Keywords: posters, headlines, logotypes, game ui, tech branding, arcade, techno, industrial, aggressive, retro, high impact, digital feel, modular geometry, graphic texture, angular, blocky, geometric, squared, stencil-like.
A sharply geometric, all-caps–friendly sans with heavy, rectangular strokes and squared counters. Forms are built from straight segments with frequent 45° chamfered corners, creating clipped terminals and faceted joins. Curves are minimized into polygonal approximations (notably in bowls and rounded letters), and counters tend to be small and boxy, giving the design a dense, high-contrast-on-the-page silhouette. Lowercase follows the same construction with simplified, compact shapes and minimal differentiation between rounded and straight forms, while figures keep a rigid, modular feel with consistent cut-ins and blocky apertures.
Best suited for display applications where its faceted geometry can read clearly: posters, headlines, title cards, game/UI labeling, and bold tech or industrial branding. It works particularly well in short phrases, badges, and signage-style compositions where the blocky rhythm becomes a graphic element.

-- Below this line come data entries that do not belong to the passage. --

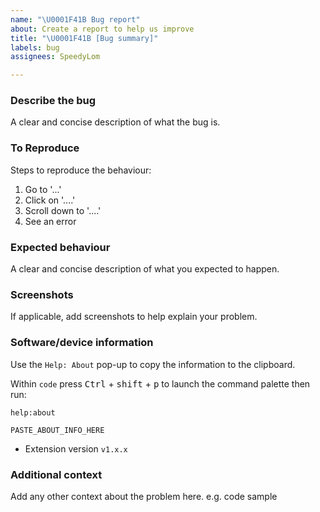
 ```yaml
---
name: "\U0001F41B Bug report"
about: Create a report to help us improve
title: "\U0001F41B [Bug summary]"
labels: bug
assignees: SpeedyLom

---
```


### Describe the bug
A clear and concise description of what the bug is.

### To Reproduce
Steps to reproduce the behaviour:
1. Go to '...'
2. Click on '....'
3. Scroll down to '....'
4. See an error

### Expected behaviour
A clear and concise description of what you expected to happen.

### Screenshots
If applicable, add screenshots to help explain your problem.

### Software/device information
Use the `Help: About` pop-up to copy the information to the clipboard.

Within `code` press <kbd>Ctrl</kbd> + <kbd>shift</kbd> + <kbd>p</kbd> to launch the command palette then run:

```
help:about
```
```
PASTE_ABOUT_INFO_HERE
```
 - Extension version `v1.x.x`


### Additional context
Add any other context about the problem here. e.g. code sample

The overall tone is bold and mechanical, with a distinctly arcade/terminal energy. Its angular, notched construction reads as technical and utilitarian, lending a tough, game-like presence that feels retro-digital and industrial rather than friendly or editorial.
The design appears intended to deliver a strong, modular, digital-leaning voice through squared construction and repeated chamfer details, prioritizing punch and visual texture over small-size readability. Its consistent, engineered shapes suggest a goal of evoking arcade, sci-fi, or industrial signage aesthetics in a clean sans framework.
The font’s distinctive identity comes from its repeated chamfers and rectangular negative space, which create a rhythmic pattern across text. The compact counters and tight interior spaces can reduce clarity at smaller sizes, but they enhance impact and texture in large settings and short strings.